Mais c’est à partir de la première moitié du XIII° siècle que ce genre d’expériences se multiplie. Il faudrait ici citer – pour ne parler que des saints et des bienheureux, dont l’authenticité des phénomènes mystiques ne saurait être mise en cause : sainte Marguerite de Cortone (1247-1297), la bienheureuse Ida de Louvain (1243-1300), la bienheureuse Angèle de Foligno (1248-1309), le bienheureux Jacques de Blacon (+1301), la bienheureuse Claire Agolanti (1282-1346), sainte Brigitte de Suède (1303-1373), la grande Catherine de Sienne (1347-1380), sainte Françoise Romaine (1384-1440), sainte Jeanne Valois (1464-1505), la bienheureuse Battista Varani (1458-1527), saint Pierre d’Alcantara (1499-1562), sainte Catherine de Ricci (1522-1590), sainte Marie-Madeleine de Pazzi (1566-1607), sainte Rose de Lima (1586-1617), la bienheureuse Jeanne-Marie Bonomo (1606-1670)…
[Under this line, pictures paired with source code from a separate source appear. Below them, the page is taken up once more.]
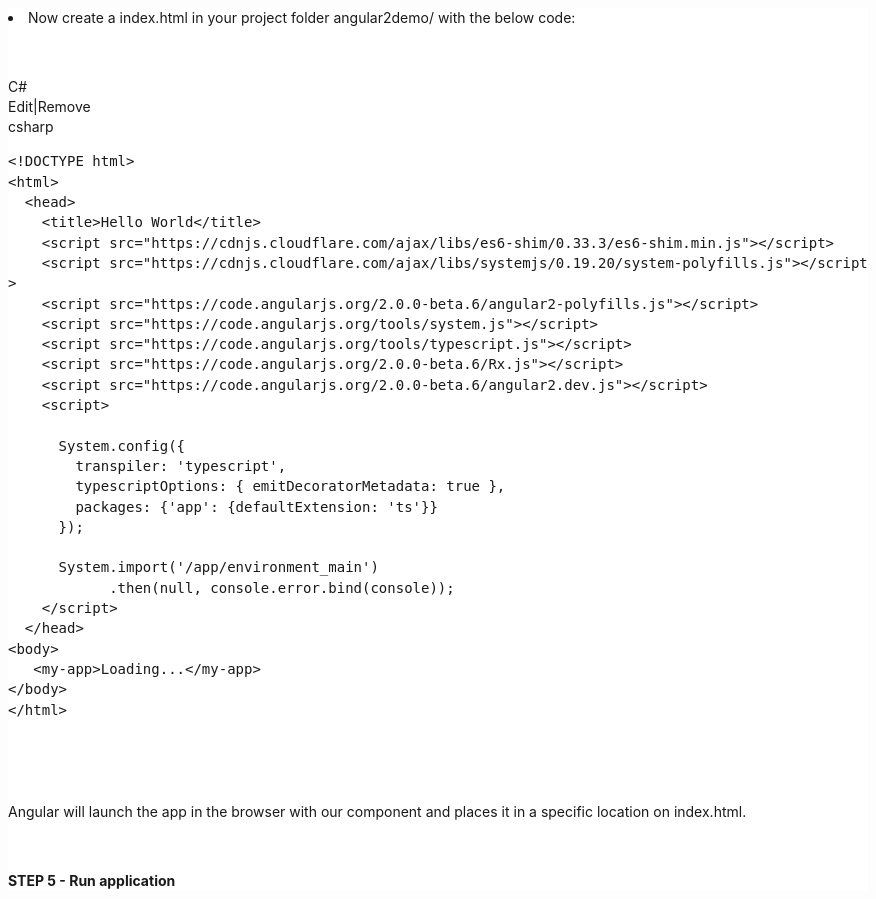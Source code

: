 <li lang="en-US"><span>Now create a index.html in your project folder angular2demo/ with the below code:</span>
</li></ul>
<p lang="en-US">&nbsp;</p>
<div class="scriptcode">
<div class="pluginEditHolder" pluginCommand="mceScriptCode">
<div class="title"><span>C#</span></div>
<div class="pluginLinkHolder"><span class="pluginEditHolderLink">Edit</span>|<span class="pluginRemoveHolderLink">Remove</span></div>
<span class="hidden">csharp</span>

<div class="preview">
<pre class="csharp">&lt;!DOCTYPE&nbsp;html&gt;&nbsp;
&lt;html&gt;&nbsp;
&nbsp;&nbsp;&lt;head&gt;&nbsp;
&nbsp;&nbsp;&nbsp;&nbsp;&lt;title&gt;Hello&nbsp;World&lt;/title&gt;&nbsp;
&nbsp;&nbsp;&nbsp;&nbsp;&lt;script&nbsp;src=<span class="cs__string">&quot;https://cdnjs.cloudflare.com/ajax/libs/es6-shim/0.33.3/es6-shim.min.js&quot;</span>&gt;&lt;/script&gt;&nbsp;
&nbsp;&nbsp;&nbsp;&nbsp;&lt;script&nbsp;src=<span class="cs__string">&quot;https://cdnjs.cloudflare.com/ajax/libs/systemjs/0.19.20/system-polyfills.js&quot;</span>&gt;&lt;/script&gt;&nbsp;
&nbsp;&nbsp;&nbsp;&nbsp;&lt;script&nbsp;src=<span class="cs__string">&quot;https://code.angularjs.org/2.0.0-beta.6/angular2-polyfills.js&quot;</span>&gt;&lt;/script&gt;&nbsp;
&nbsp;&nbsp;&nbsp;&nbsp;&lt;script&nbsp;src=<span class="cs__string">&quot;https://code.angularjs.org/tools/system.js&quot;</span>&gt;&lt;/script&gt;&nbsp;
&nbsp;&nbsp;&nbsp;&nbsp;&lt;script&nbsp;src=<span class="cs__string">&quot;https://code.angularjs.org/tools/typescript.js&quot;</span>&gt;&lt;/script&gt;&nbsp;
&nbsp;&nbsp;&nbsp;&nbsp;&lt;script&nbsp;src=<span class="cs__string">&quot;https://code.angularjs.org/2.0.0-beta.6/Rx.js&quot;</span>&gt;&lt;/script&gt;&nbsp;
&nbsp;&nbsp;&nbsp;&nbsp;&lt;script&nbsp;src=<span class="cs__string">&quot;https://code.angularjs.org/2.0.0-beta.6/angular2.dev.js&quot;</span>&gt;&lt;/script&gt;&nbsp;
&nbsp;&nbsp;&nbsp;&nbsp;&lt;script&gt;&nbsp;
&nbsp;
&nbsp;&nbsp;&nbsp;&nbsp;&nbsp;&nbsp;System.config({&nbsp;
&nbsp;&nbsp;&nbsp;&nbsp;&nbsp;&nbsp;&nbsp;&nbsp;transpiler:&nbsp;<span class="cs__string">'typescript'</span>,&nbsp;
&nbsp;&nbsp;&nbsp;&nbsp;&nbsp;&nbsp;&nbsp;&nbsp;typescriptOptions:&nbsp;{&nbsp;emitDecoratorMetadata:&nbsp;<span class="cs__keyword">true</span>&nbsp;},&nbsp;
&nbsp;&nbsp;&nbsp;&nbsp;&nbsp;&nbsp;&nbsp;&nbsp;packages:&nbsp;{<span class="cs__string">'app'</span>:&nbsp;{defaultExtension:&nbsp;<span class="cs__string">'ts'</span>}}&nbsp;
&nbsp;&nbsp;&nbsp;&nbsp;&nbsp;&nbsp;});&nbsp;
&nbsp;
&nbsp;&nbsp;&nbsp;&nbsp;&nbsp;&nbsp;System.import(<span class="cs__string">'/app/environment_main'</span>)&nbsp;
&nbsp;&nbsp;&nbsp;&nbsp;&nbsp;&nbsp;&nbsp;&nbsp;&nbsp;&nbsp;&nbsp;&nbsp;.then(<span class="cs__keyword">null</span>,&nbsp;console.error.bind(console));&nbsp;
&nbsp;&nbsp;&nbsp;&nbsp;&lt;/script&gt;&nbsp;
&nbsp;&nbsp;&lt;/head&gt;&nbsp;
&lt;body&gt;&nbsp;
&nbsp;&nbsp;&nbsp;&lt;my-app&gt;Loading...&lt;/my-app&gt;&nbsp;
&lt;/body&gt;&nbsp;
&lt;/html&gt;</pre>
</div>
</div>
</div>
<div class="endscriptcode">&nbsp;</div>
<p>&nbsp;</p>
<p lang="en-US">Angular will launch the app in the browser with our component and places it in a specific location on index.html.</p>
<p lang="en-US">&nbsp;</p>
<p lang="en-US"><strong><span lang="en-US">STEP 5 - Run application</span></strong></p>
Arrêtons-nous brièvement sur trois mystiques du XIII° siècle, religieuse du Monastère d’Helfta, en Saxe, dont l’une tient une place prépondérante dans l’histoire de la dévotion au Sacré-Cœur. C’est d’abord, durant la seconde moitié du XIII° siècle, sainte Mechtilde de Hackerborn, qui est favorisée de nombreuses révélations.
Nous pouvons citer cette belle prière que lui enseigne Notre-Seigneur : « Un jour, le Seigneur dit à Mechtilde : “Le matin de ton lever, salue le Cœur tendre et fort de ton très doux amant car c’est de lui que tout bien, toute joie, toute félicité ont découlé, découlent et découleront sans fin au ciel et sur la terre. Emploie toutes tes forces à verser ton propre cœur dans ce Cœur divin en lui disant :
« Louange, bénédiction, gloire et salut au très doux et bienveillant Cœur de Jésus-Christ, mon très fidèle amant ! Je te rends grâce pour la garde fidèle dont tu m’as entourée, pendant cette nuit où tu n’as cessé d’offrir à Dieu le Père les actions de grâces et les hommages que je lui devais. Et maintenant, O mon unique amour, je t’offre mon cœur comme une rose fraîchement épanouie dont le charme attire les yeux tout le jour et dont le parfum réjouit ton divin cœur.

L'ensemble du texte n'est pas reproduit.